● Aim of the task
Work through the data below and state how many lines contain "summary", giving that number alone.

Extracted data entries:
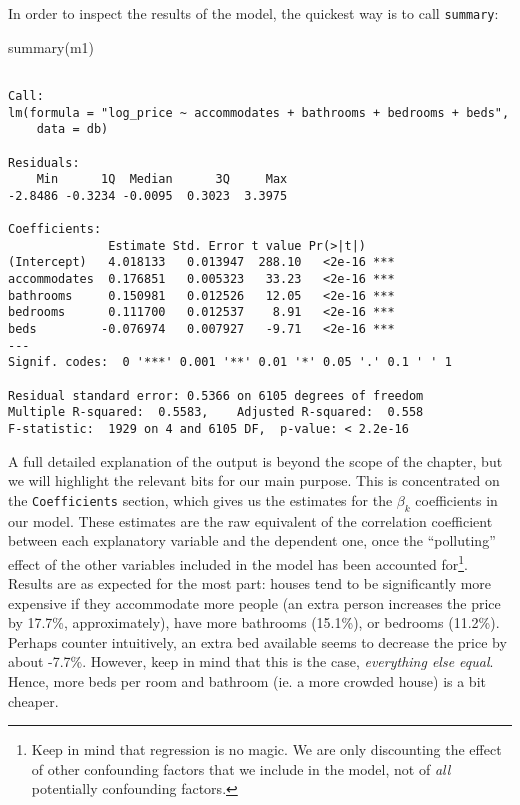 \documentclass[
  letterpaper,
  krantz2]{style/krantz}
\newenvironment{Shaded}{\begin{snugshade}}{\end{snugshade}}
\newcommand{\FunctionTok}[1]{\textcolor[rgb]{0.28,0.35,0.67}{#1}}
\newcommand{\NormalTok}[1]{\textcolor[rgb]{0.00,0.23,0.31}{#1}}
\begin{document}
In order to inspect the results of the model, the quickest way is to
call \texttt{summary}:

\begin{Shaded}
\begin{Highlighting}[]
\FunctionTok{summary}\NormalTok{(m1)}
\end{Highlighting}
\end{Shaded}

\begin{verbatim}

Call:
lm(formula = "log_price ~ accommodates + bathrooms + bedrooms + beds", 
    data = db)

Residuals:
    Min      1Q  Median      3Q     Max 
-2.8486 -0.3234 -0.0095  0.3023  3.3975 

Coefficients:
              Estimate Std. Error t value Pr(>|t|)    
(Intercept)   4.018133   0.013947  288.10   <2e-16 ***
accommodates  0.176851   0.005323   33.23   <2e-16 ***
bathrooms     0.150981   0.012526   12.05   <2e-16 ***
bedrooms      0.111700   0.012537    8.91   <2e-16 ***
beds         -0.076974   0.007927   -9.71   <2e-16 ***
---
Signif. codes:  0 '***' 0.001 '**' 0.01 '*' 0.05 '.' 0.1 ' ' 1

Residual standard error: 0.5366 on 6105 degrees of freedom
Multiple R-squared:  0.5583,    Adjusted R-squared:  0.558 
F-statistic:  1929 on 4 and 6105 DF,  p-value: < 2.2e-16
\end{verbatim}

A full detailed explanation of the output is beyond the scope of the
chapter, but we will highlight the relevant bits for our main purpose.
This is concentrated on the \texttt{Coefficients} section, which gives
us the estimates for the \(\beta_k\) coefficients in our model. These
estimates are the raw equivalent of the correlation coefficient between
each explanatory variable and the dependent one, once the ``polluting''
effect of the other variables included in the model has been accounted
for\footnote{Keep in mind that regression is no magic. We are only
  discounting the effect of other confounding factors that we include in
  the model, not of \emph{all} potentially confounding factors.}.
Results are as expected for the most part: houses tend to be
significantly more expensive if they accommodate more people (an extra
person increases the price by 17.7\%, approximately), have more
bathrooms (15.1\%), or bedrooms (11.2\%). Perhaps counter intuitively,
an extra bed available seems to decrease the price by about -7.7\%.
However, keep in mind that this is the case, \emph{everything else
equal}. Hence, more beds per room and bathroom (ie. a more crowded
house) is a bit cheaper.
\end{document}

● Solution to this exercise
2